Description of the reference symbols

10: a stator; 11: a gripper (stator yoke); 11 a: an outer peripheral surface; 11 h: 1, hole; 11 p: center of the 1 st well; 12: iron cores (teeth); 12 h: a 2 nd well; 12 p: center of the 2 nd well; 12 s: the root side; 13: winding; 14: a fitting pin; 100: an outer rotor type motor; r1: the radius of the outer peripheral surface of the holder; r2: radius of curvature of the root side of the core.

Claims

1. A stator of an outer rotor type motor having a stator yoke and a wound tooth portion as separate bodies,

a 1 st hole for fixing the tooth portion to the stator yoke is provided at the stator yoke,

a 2 nd hole is provided in a central portion of the tooth portion,

a center of the 2 nd hole is located radially outward of the stator yoke portion than a center of the 1 st hole,

fitting pins are disposed in the 1 st hole and the 2 nd hole.
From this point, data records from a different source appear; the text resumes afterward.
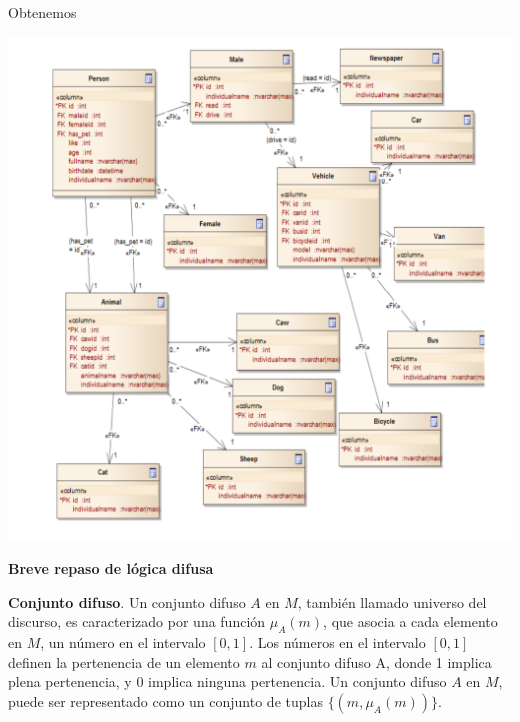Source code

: \documentclass{fancyslides}
\begin{document}
\begin{frame}
\misc
{

\justifying Obtenemos

\begin{center}
\includegraphics[scale=0.15]{owl2dw}
\end{center}

}
\end{frame}


\begin{frame}
\end{frame}

\begin{frame}
\misc
{ \textbf{Breve repaso de lógica difusa}
\newline

\justifying \textbf{Conjunto difuso}. Un conjunto difuso $A$ en $M$, también llamado universo del discurso, es caracterizado por una función
$\mu_{A}(m)$, que asocia a cada elemento en $M$, un número en el intervalo $[0,1]$. Los números en el intervalo $[0,1]$ definen la pertenencia
de un elemento $m$ al conjunto difuso A, donde 1 implica plena pertenencia, y 0 implica ninguna pertenencia.
Un conjunto difuso $A$ en $M$, puede ser representado como un conjunto de tuplas $\{ (m, \mu_{A}(m))\}$.

}
\end{frame}
\end{document}
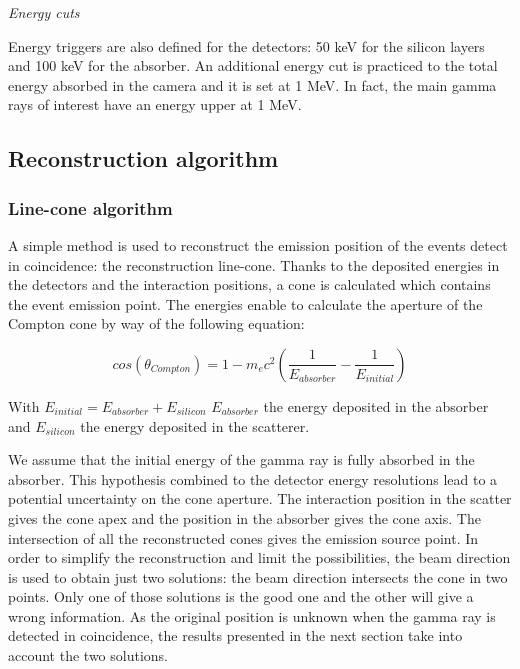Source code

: \documentclass[12pt]{iopart}
\begin{document}
\textit{Energy cuts}\newline

Energy triggers are also defined for the detectors: 50 keV for the silicon layers and 100 keV for the absorber. An additional energy cut is practiced to the total energy absorbed in the camera and it is set at 1 MeV. In fact, the main gamma rays of interest have an energy upper at 1 MeV.

\subsection{Reconstruction algorithm}

\subsubsection{Line-cone algorithm\newline}
A simple method is used to reconstruct the emission position of the events detect in coincidence: the reconstruction line-cone. Thanks to the deposited energies in the detectors and the interaction positions, a cone is calculated which contains the event emission point. The energies enable to calculate the aperture of the Compton cone by way of the following equation:

\begin{equation}
cos(\theta_{Compton}) = 1-m_ec^2\left(\frac{1}{E_{absorber}}-\frac{1}{E_{initial}}\right)
\end{equation}

	
With $E_{initial} = E_{absorber} + E_{silicon}$\newline
$E_{absorber}$ the energy deposited in the absorber and $E_{silicon}$ the energy deposited in the scatterer.\newline

We assume that the initial energy of the gamma ray is fully absorbed in the absorber. This hypothesis combined to the detector energy resolutions lead to a potential uncertainty on the cone aperture. The interaction position in the scatter gives the cone apex and the position in the absorber gives the cone axis. The intersection of all the reconstructed cones gives the emission source point. In order to simplify the reconstruction and limit the possibilities, the beam direction is used to obtain just two solutions: the beam direction intersects the cone in two points. Only one of those solutions is the good one and the other will give a wrong information. As the original position is unknown when the gamma ray is detected in coincidence, the results presented in the next section take into account the two solutions.\newline
\end{document}
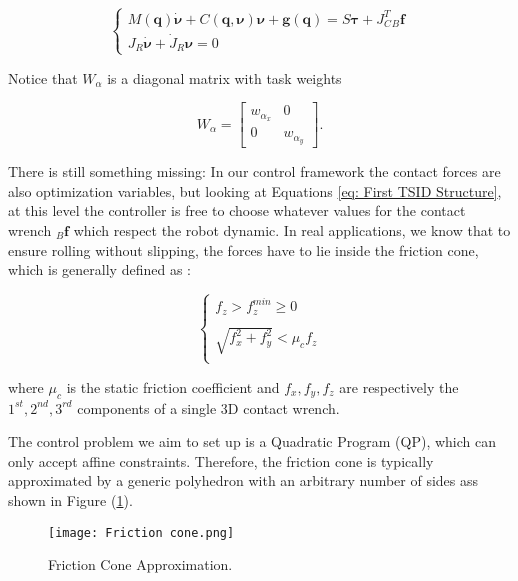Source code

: \begin{equation}
\begin{cases}
        M(\mathbf{q})\dot{\bm{\nu}} + C(\mathbf{q},\bm{\nu})\bm{\nu} + \mathbf{g}(\mathbf{q}) = S\bm{\tau} + J^{T}_{C} {}_{B}\mathbf{f} \\
        J_{R}\bm{\dot{\nu}} + \dot{J}_R\bm{\nu} = 0
\end{cases}
\label{eq: First TSID Structure}
\end{equation}

Notice that $W_{\alpha}$ is a diagonal matrix with task weights 

\begin{equation*}
    W_{\alpha} = \begin{bmatrix}
        w_{\alpha_x} & 0 \\
        0 & w_{\alpha_y}
    \end{bmatrix}.
\end{equation*}

There is still something missing:
In our control framework the contact forces are also optimization variables, but looking at Equations \eqref{eq: First TSID Structure}, at this level the controller is free to choose whatever values for the contact wrench ${}_{B}\mathbf{f}$ which respect the robot dynamic.
In real applications, we know that to ensure rolling without slipping, the forces have to lie inside the friction cone, which is generally defined as \cite{Pretorius-et-al}:

\begin{equation}
\begin{cases}
  f_z > f_z^{min} \geq 0\\
\\
 \sqrt{f_x ^{2} + f_y ^{2}} < \mu_c f_z \\
\end{cases}
\label{eq:nonlinear friction cone}
\end{equation}

where $\mu_c$ is the static friction coefficient and $f_x, f_y, f_z$ are respectively the $1^{st}, 2^{nd}, 3^{rd}$ components of a single 3D contact wrench.

The control problem we aim to set up is a Quadratic Program (QP), which can only accept affine constraints. Therefore, the friction cone is typically approximated by a generic polyhedron with an arbitrary number of sides ass shown in Figure (\ref{fig:Friction Cone Approximation}).

\begin{figure}
    \centering
    \texttt{[image: Friction cone.png]}
    \caption{Friction Cone Approximation.}
    \label{fig:Friction Cone Approximation}
\end{figure}

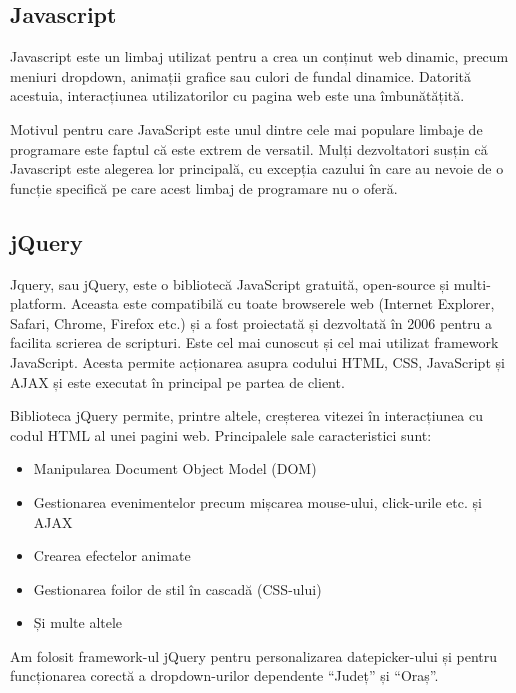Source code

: \documentclass[12pt,a4paper]{report}
\begin{document}
\subsection{Javascript}
\par
Javascript este un limbaj utilizat pentru a crea un conținut web dinamic, precum meniuri dropdown, animații grafice sau culori de fundal dinamice. Datorită acestuia, interacțiunea utilizatorilor cu pagina web este una îmbunătățită. 
\\\par 
Motivul pentru care JavaScript este unul dintre cele mai populare limbaje de programare este faptul că este extrem de versatil. Mulți dezvoltatori susțin că Javascript este alegerea lor principală, cu excepția cazului în care au nevoie de o funcție specifică pe care acest limbaj de programare nu o oferă.

\subsection{jQuery}
\par
Jquery, sau jQuery, este o bibliotecă JavaScript gratuită, open-source și multi-platform. Aceasta este compatibilă cu toate browserele web (Internet Explorer, Safari, Chrome, Firefox etc.) și a fost proiectată și dezvoltată în 2006 pentru a facilita scrierea de scripturi. Este cel mai cunoscut și cel mai utilizat framework JavaScript. Acesta permite acționarea asupra codului HTML, CSS, JavaScript și AJAX și este executat în principal pe partea de client.
\\\par 
Biblioteca jQuery permite, printre altele, creșterea vitezei în interacțiunea cu codul HTML al unei pagini web. Principalele sale caracteristici sunt:
\begin{itemize}
  \item Manipularea Document Object Model (DOM)
  \item Gestionarea evenimentelor precum mișcarea mouse-ului, click-urile etc. și AJAX 
  \item Crearea efectelor animate
  \item Gestionarea foilor de stil în cascadă (CSS-ului)
  \item Și multe altele
\end{itemize}
\par 
Am folosit framework-ul jQuery pentru personalizarea datepicker-ului și pentru funcționarea corectă a dropdown-urilor dependente “Județ” și  “Oraș”.
\end{document}

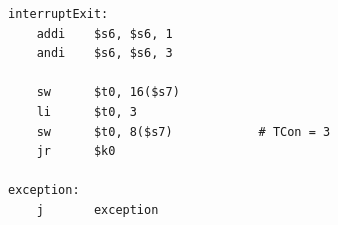 \documentclass[a4paper]{article}
\begin{document}
\begin{verbatim}
interruptExit:
    addi    $s6, $s6, 1
    andi    $s6, $s6, 3

    sw      $t0, 16($s7)
    li      $t0, 3
    sw      $t0, 8($s7)            # TCon = 3
    jr      $k0

exception:
    j       exception


\end{verbatim}
\end{document}
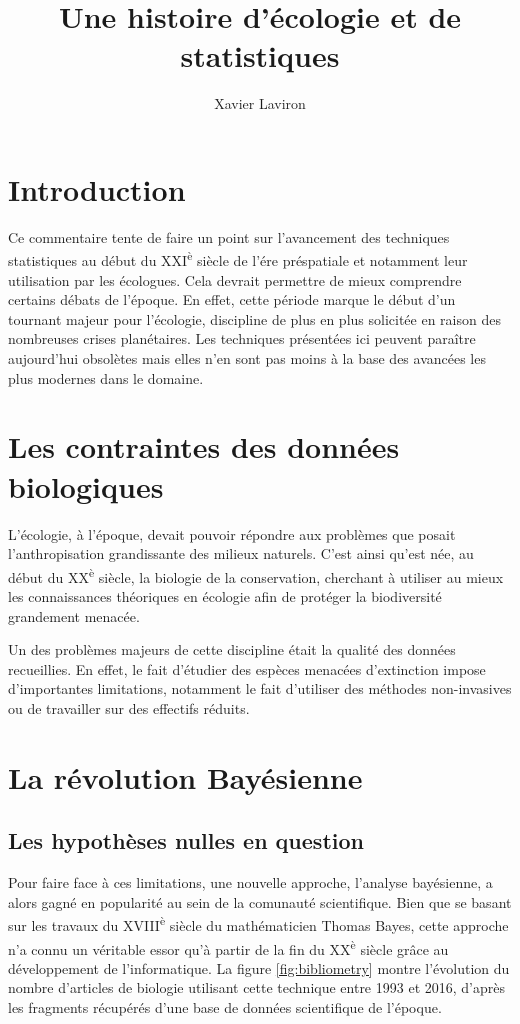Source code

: \documentclass[11pt,twocolumn,twoside]{bopHomework}
\title{Une histoire d'écologie et de statistiques}
\author[1,*]{Xavier Laviron}
\affil[1]{Département des publications (BOP2), Société de publication de
  l'Encyclopedia Galactica, Presses de Terminus}
\affil[*]{Contact : xavier.laviron@gmx.fr}
\begin{document}
\maketitle

\section{Introduction}

Ce commentaire tente de faire un point sur l'avancement des techniques
statistiques au début du XXI\textsuperscript{è} siècle de l'ére préspatiale et
notamment leur utilisation par les écologues.
Cela devrait permettre de mieux comprendre certains débats de l'époque.
En effet, cette période marque le début d'un tournant majeur pour l'écologie,
discipline de plus en plus solicitée en raison des nombreuses crises
planétaires.
Les techniques présentées ici peuvent paraître aujourd'hui obsolètes mais elles
n'en sont pas moins à la base des avancées les plus modernes dans le domaine.


\section{Les contraintes des données biologiques}

L'écologie, à l'époque, devait pouvoir répondre aux problèmes que posait
l'anthropisation grandissante des milieux naturels.
C'est ainsi qu'est née, au début du XX\textsuperscript{è} siècle, la biologie de
la conservation, cherchant à utiliser au mieux les connaissances théoriques en
écologie afin de protéger la biodiversité grandement menacée.

Un des problèmes majeurs de cette discipline était la qualité des données
recueillies.
En effet, le fait d'étudier des espèces menacées d'extinction impose
d'importantes limitations, notamment le fait d'utiliser des méthodes
non-invasives ou de travailler sur des effectifs réduits.


\section{La révolution Bayésienne}
\subsection{Les hypothèses nulles en question}

Pour faire face à ces limitations, une nouvelle approche, l'analyse bayésienne,
a alors gagné en popularité au sein de la comunauté scientifique.
Bien que se basant sur les travaux du XVIII\textsuperscript{è} siècle du
mathématicien Thomas Bayes, cette approche n'a connu un véritable essor qu'à
partir de la fin du XX\textsuperscript{è} siècle grâce au développement de
l'informatique.
La figure \ref{fig:bibliometry} montre l'évolution du nombre d'articles de
biologie utilisant cette technique entre 1993 et 2016, d'après les fragments
récupérés d'une base de données scientifique de l'époque.
\end{document}
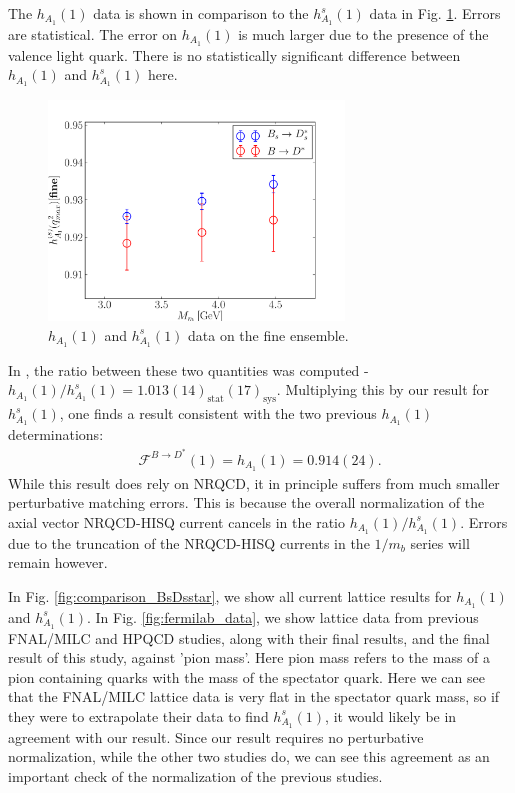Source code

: The $h_{A_1}(1)$ data is shown in comparison to the $h_{A_1}^s(1)$ data in Fig. \ref{fig:BDstar_BsDsstar}. Errors are statistical. The error on $h_{A_1}(1)$ is much larger due to the presence of the valence light quark. There is no statistically significant difference between $h_{A_1}(1)$ and $h_{A_1}^s(1)$ here.

\begin{figure}[htb!]
  \begin{center}
  \hspace{-10pt}
  \includegraphics[width=0.7\textwidth]{images/BsDsstar/BD_BsDs.pdf}
  \caption{$h_{A_1}(1)$ and $h_{A_1}^s(1)$ data on the fine ensemble.\label{fig:BDstar_BsDsstar}}
  \end{center}
\end{figure}

In \cite{Harrison:2017fmw}, the ratio between these two quantities was computed - $h_{A_1}(1) / h^s_{A_1}(1) = 1.013(14)_{\text{stat}}(17)_{\text{sys}}$. Multiplying this by our result for $h^s_{A_1}(1)$, one finds a result consistent with the two previous $h_{A_1}(1)$ determinations:
\begin{align}
  \mathcal{F}^{B\to D^*}(1) = h_{A_1}(1) = 0.914(24).
  \label{eq:hA1_us_nrqcd}
\end{align}
While this result does rely on NRQCD, it in principle suffers from much smaller perturbative matching errors. This is because the overall normalization of the axial vector NRQCD-HISQ current cancels in the ratio $h_{A_1}(1) / h^s_{A_1}(1)$. Errors due to the truncation of the NRQCD-HISQ currents in the $1/m_b$ series will remain however.

In Fig. \ref{fig:comparison_BsDsstar}, we show all current lattice results for $h_{A_1}(1)$ and $h_{A_1}^s(1)$. In Fig. \ref{fig:fermilab_data}, we show lattice data from previous FNAL/MILC and HPQCD studies, along with their final results, and the final result of this study, against 'pion mass'. Here pion mass refers to the mass of a pion containing quarks with the mass of the spectator quark. Here we can see that the FNAL/MILC lattice data is very flat in the spectator quark mass, so if they were to extrapolate their data to find $h^s_{A_1}(1)$, it would likely be in agreement with our result. Since our result requires no perturbative normalization, while the other two studies do, we can see this agreement as an important check of the normalization of the previous studies.

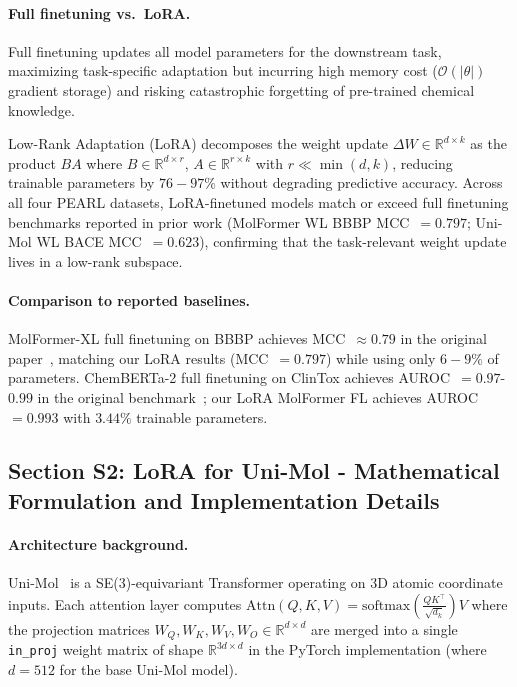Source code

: \documentclass[9pt,a4paper]{article}
\begin{document}
\paragraph{Full finetuning vs.\ LoRA.}
Full finetuning updates all model parameters for the downstream task, maximizing task-specific adaptation but incurring high memory cost ($\mathcal{O}(|\theta|)$ gradient storage) and risking catastrophic forgetting of pre-trained chemical knowledge.

Low-Rank Adaptation (LoRA) decomposes the weight update $\Delta W \in \mathbb{R}^{d \times k}$
as the product $BA$ where $B \in \mathbb{R}^{d \times r}$, $A \in \mathbb{R}^{r \times k}$
with $r \ll \min(d, k)$, reducing trainable parameters by $76-97\%$ without degrading
predictive accuracy.
Across all four PEARL datasets, LoRA-finetuned models match or exceed full finetuning
benchmarks reported in prior work (MolFormer WL BBBP MCC~$= 0.797$; Uni-Mol WL BACE
MCC~$= 0.623$), confirming that the task-relevant weight update lives in a low-rank
subspace.

\paragraph{Comparison to reported baselines.}
MolFormer-XL full finetuning on BBBP achieves MCC~$\approx 0.79$ in the original paper~\cite{ross2022molformer}, matching our LoRA results (MCC~$= 0.797$) while using
only $6-9\%$ of parameters.
ChemBERTa-2 full finetuning on ClinTox achieves AUROC~$= 0.97$-$0.99$ in the
original benchmark~\cite{ahmad2022chemberta2}; our LoRA MolFormer FL achieves
AUROC~$= 0.993$ with $3.44\%$ trainable parameters.

\subsection*{Section S2: LoRA for Uni-Mol - Mathematical Formulation and
Implementation Details}

\paragraph{Architecture background.}
Uni-Mol~\cite{zhou2023unimol} is a SE(3)-equivariant Transformer operating on
3D atomic coordinate inputs.
Each attention layer computes
$\text{Attn}(Q, K, V) = \text{softmax}\!\left(\tfrac{QK^\top}{\sqrt{d_k}}\right)V$
where the projection matrices $W_Q, W_K, W_V, W_O \in \mathbb{R}^{d \times d}$
are merged into a single \texttt{in\_proj} weight matrix of shape
$\mathbb{R}^{3d \times d}$ in the PyTorch implementation
(where $d = 512$ for the base Uni-Mol model).
\end{document}
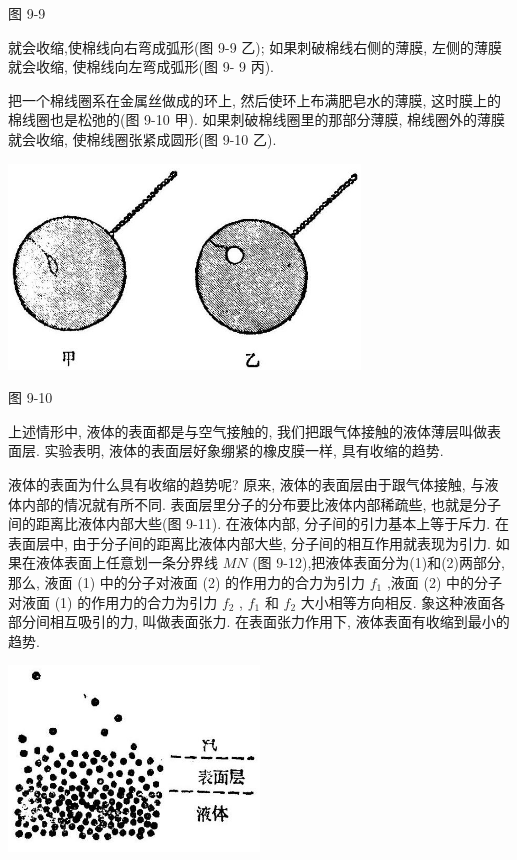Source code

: \documentclass[10pt]{article}
\begin{document}
图 9-9

就会收缩,使棉线向右弯成弧形(图 9-9 乙); 如果刺破棉线右侧的薄膜, 左侧的薄膜就会收缩, 使棉线向左弯成弧形(图 9- 9 丙).

把一个棉线圈系在金属丝做成的环上, 然后使环上布满肥皂水的薄膜, 这时膜上的棉线圈也是松弛的(图 9-10 甲). 如果刺破棉线圈里的那部分薄膜, 棉线圈外的薄膜就会收缩, 使棉线圈张紧成圆形(图 9-10 乙).

\begin{center}
\includegraphics[max width=0.7\textwidth]{images/01912d55-147c-70aa-b0e0-1782a122f948_266_251482.jpg}
\end{center}

图 9-10

上述情形中, 液体的表面都是与空气接触的, 我们把跟气体接触的液体薄层叫做表面层. 实验表明, 液体的表面层好象绷紧的橡皮膜一样, 具有收缩的趋势.

液体的表面为什么具有收缩的趋势呢? 原来, 液体的表面层由于跟气体接触, 与液体内部的情况就有所不同. 表面层里分子的分布要比液体内部稀疏些, 也就是分子间的距离比液体内部大些(图 9-11). 在液体内部, 分子间的引力基本上等于斥力. 在表面层中, 由于分子间的距离比液体内部大些, 分子间的相互作用就表现为引力. 如果在液体表面上任意划一条分界线 \({MN}\) (图 9-12),把液体表面分为(1)和(2)两部分, 那么, 液面 (1) 中的分子对液面 (2) 的作用力的合力为引力 \({f}_{1}\) ,液面 (2) 中的分子对液面 (1) 的作用力的合力为引力 \({f}_{2}\) , \({f}_{1}\) 和 \({f}_{2}\) 大小相等方向相反. 象这种液面各部分间相互吸引的力, 叫做表面张力. 在表面张力作用下, 液体表面有收缩到最小的趋势.

\begin{center}
\includegraphics[max width=0.5\textwidth]{images/01912d55-147c-70aa-b0e0-1782a122f948_266_391566.jpg}
\end{center}
\end{document}
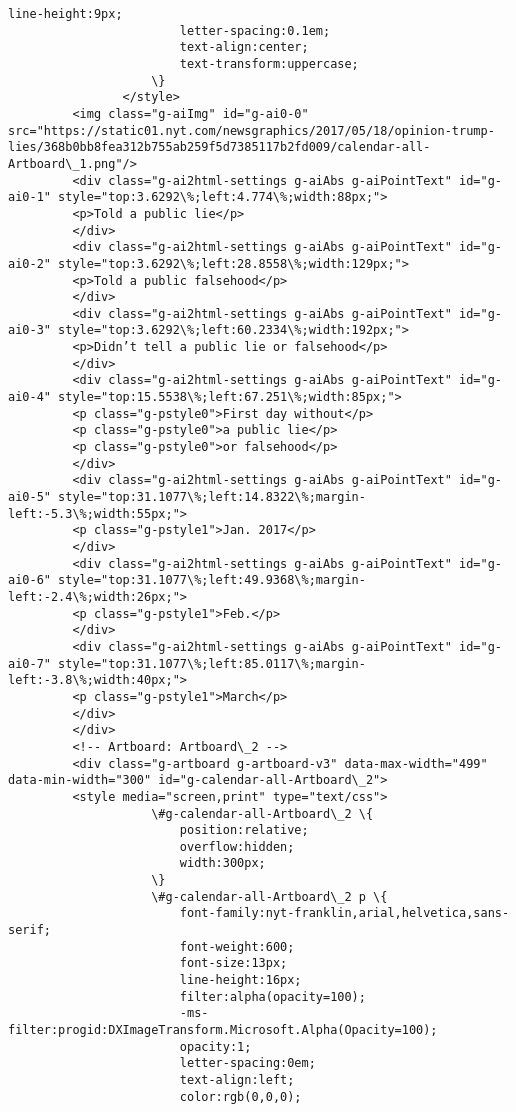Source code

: \documentclass[11pt]{article}
\begin{document}
\begin{Verbatim}[commandchars=\\\{\}]
         				line-height:9px;
         				letter-spacing:0.1em;
         				text-align:center;
         				text-transform:uppercase;
         			\}
         		</style>
         <img class="g-aiImg" id="g-ai0-0" src="https://static01.nyt.com/newsgraphics/2017/05/18/opinion-trump-lies/368b0bb8fea312b755ab259f5d7385117b2fd009/calendar-all-Artboard\_1.png"/>
         <div class="g-ai2html-settings g-aiAbs g-aiPointText" id="g-ai0-1" style="top:3.6292\%;left:4.774\%;width:88px;">
         <p>Told a public lie</p>
         </div>
         <div class="g-ai2html-settings g-aiAbs g-aiPointText" id="g-ai0-2" style="top:3.6292\%;left:28.8558\%;width:129px;">
         <p>Told a public falsehood</p>
         </div>
         <div class="g-ai2html-settings g-aiAbs g-aiPointText" id="g-ai0-3" style="top:3.6292\%;left:60.2334\%;width:192px;">
         <p>Didn’t tell a public lie or falsehood</p>
         </div>
         <div class="g-ai2html-settings g-aiAbs g-aiPointText" id="g-ai0-4" style="top:15.5538\%;left:67.251\%;width:85px;">
         <p class="g-pstyle0">First day without</p>
         <p class="g-pstyle0">a public lie</p>
         <p class="g-pstyle0">or falsehood</p>
         </div>
         <div class="g-ai2html-settings g-aiAbs g-aiPointText" id="g-ai0-5" style="top:31.1077\%;left:14.8322\%;margin-left:-5.3\%;width:55px;">
         <p class="g-pstyle1">Jan. 2017</p>
         </div>
         <div class="g-ai2html-settings g-aiAbs g-aiPointText" id="g-ai0-6" style="top:31.1077\%;left:49.9368\%;margin-left:-2.4\%;width:26px;">
         <p class="g-pstyle1">Feb.</p>
         </div>
         <div class="g-ai2html-settings g-aiAbs g-aiPointText" id="g-ai0-7" style="top:31.1077\%;left:85.0117\%;margin-left:-3.8\%;width:40px;">
         <p class="g-pstyle1">March</p>
         </div>
         </div>
         <!-- Artboard: Artboard\_2 -->
         <div class="g-artboard g-artboard-v3" data-max-width="499" data-min-width="300" id="g-calendar-all-Artboard\_2">
         <style media="screen,print" type="text/css">
         			\#g-calendar-all-Artboard\_2 \{
         				position:relative;
         				overflow:hidden;
         				width:300px;
         			\}
         			\#g-calendar-all-Artboard\_2 p \{
         				font-family:nyt-franklin,arial,helvetica,sans-serif;
         				font-weight:600;
         				font-size:13px;
         				line-height:16px;
         				filter:alpha(opacity=100);
         				-ms-filter:progid:DXImageTransform.Microsoft.Alpha(Opacity=100);
         				opacity:1;
         				letter-spacing:0em;
         				text-align:left;
         				color:rgb(0,0,0);

\end{Verbatim}
\end{document}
2. The stator according to claim 1,

a root side surface of the tooth portion is in contact with an outer circumferential surface of the stator yoke portion in a radial direction of the stator yoke portion,

the side surface of the root is a curved surface,

the outer peripheral surface is a cylindrical surface,

the root side surface has a radius of curvature smaller than the radius of the outer peripheral surface.

3. A method for manufacturing a stator, comprising:

preparing a stator yoke provided with a 1 st hole fixing a tooth portion;

preparing the tooth portion having a 2 nd hole provided at a position shifted from the 1 st hole and wound;

inserting a fitting pin into the 1 st hole; and

inserting the fitting pin into the 2 nd hole and pressing the tooth portion against the stator yoke portion, thereby fixing the tooth portion to the stator yoke portion.